▶ **DIRECTIONS FOR THIS TASK**
Begin at the line below that has "To Mai-chan, your" and stop after the line that has "into every page". Please restate only those lines, word for word.

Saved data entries
•••

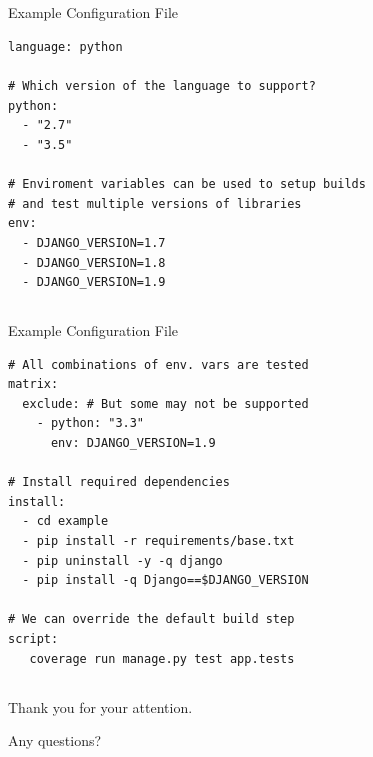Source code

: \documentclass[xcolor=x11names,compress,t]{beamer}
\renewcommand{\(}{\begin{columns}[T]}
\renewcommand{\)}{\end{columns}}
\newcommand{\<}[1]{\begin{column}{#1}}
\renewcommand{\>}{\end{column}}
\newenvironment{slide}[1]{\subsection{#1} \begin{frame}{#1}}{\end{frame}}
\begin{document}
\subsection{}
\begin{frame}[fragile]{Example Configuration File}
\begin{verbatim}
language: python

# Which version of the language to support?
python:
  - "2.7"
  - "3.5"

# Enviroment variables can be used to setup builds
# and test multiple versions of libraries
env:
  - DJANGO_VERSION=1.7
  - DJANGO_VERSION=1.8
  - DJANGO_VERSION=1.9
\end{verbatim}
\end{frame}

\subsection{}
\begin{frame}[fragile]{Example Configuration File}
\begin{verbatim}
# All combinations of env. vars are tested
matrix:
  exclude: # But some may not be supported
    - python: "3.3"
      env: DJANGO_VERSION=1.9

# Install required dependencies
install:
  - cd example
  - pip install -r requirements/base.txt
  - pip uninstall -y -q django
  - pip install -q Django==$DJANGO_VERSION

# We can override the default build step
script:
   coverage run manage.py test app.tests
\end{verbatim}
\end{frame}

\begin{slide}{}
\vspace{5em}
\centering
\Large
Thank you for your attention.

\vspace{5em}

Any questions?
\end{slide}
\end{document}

•••

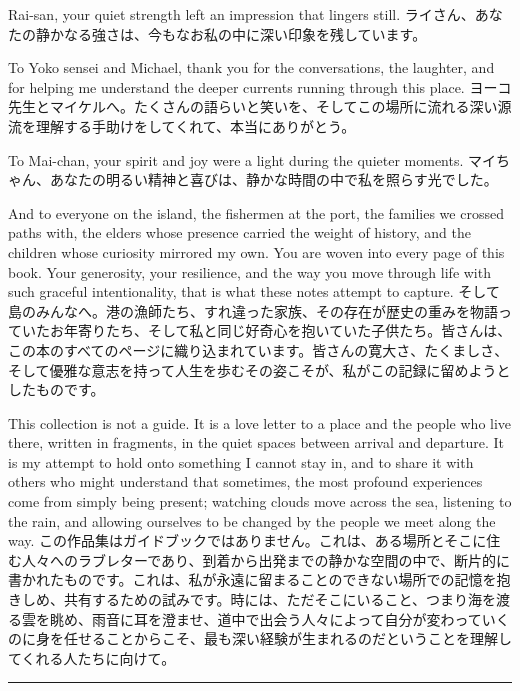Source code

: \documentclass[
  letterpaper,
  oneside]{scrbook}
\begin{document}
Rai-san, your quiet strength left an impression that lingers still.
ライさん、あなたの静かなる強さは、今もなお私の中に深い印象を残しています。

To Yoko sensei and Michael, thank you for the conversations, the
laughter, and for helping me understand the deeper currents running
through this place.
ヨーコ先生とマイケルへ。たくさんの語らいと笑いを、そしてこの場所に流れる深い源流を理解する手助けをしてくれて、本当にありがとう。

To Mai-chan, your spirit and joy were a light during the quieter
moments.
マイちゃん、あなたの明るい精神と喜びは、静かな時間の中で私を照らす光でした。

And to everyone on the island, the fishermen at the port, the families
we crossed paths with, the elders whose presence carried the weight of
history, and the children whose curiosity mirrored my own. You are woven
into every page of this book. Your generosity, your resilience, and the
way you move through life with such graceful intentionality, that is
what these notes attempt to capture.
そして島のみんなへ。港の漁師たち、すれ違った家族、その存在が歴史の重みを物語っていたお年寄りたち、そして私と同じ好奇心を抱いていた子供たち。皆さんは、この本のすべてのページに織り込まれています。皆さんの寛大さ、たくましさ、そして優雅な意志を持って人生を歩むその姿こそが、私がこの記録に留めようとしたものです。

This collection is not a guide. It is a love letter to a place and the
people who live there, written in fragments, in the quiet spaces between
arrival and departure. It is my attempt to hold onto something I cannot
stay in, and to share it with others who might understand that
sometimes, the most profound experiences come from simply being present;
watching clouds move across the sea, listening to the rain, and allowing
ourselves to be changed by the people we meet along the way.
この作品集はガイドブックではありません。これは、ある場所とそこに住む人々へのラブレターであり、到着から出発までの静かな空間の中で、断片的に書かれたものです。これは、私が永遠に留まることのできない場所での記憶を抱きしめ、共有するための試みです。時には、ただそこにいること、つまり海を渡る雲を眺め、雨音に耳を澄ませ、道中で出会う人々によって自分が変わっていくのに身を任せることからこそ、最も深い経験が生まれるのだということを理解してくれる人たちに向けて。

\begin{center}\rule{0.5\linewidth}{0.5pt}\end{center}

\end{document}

•••

▶ **SOLUTION TO THE PROBLEM**
To Mai-chan, your spirit and joy were a light during the quieter
moments.
マイちゃん、あなたの明るい精神と喜びは、静かな時間の中で私を照らす光でした。

And to everyone on the island, the fishermen at the port, the families
we crossed paths with, the elders whose presence carried the weight of
history, and the children whose curiosity mirrored my own. You are woven
into every page of this book. Your generosity, your resilience, and the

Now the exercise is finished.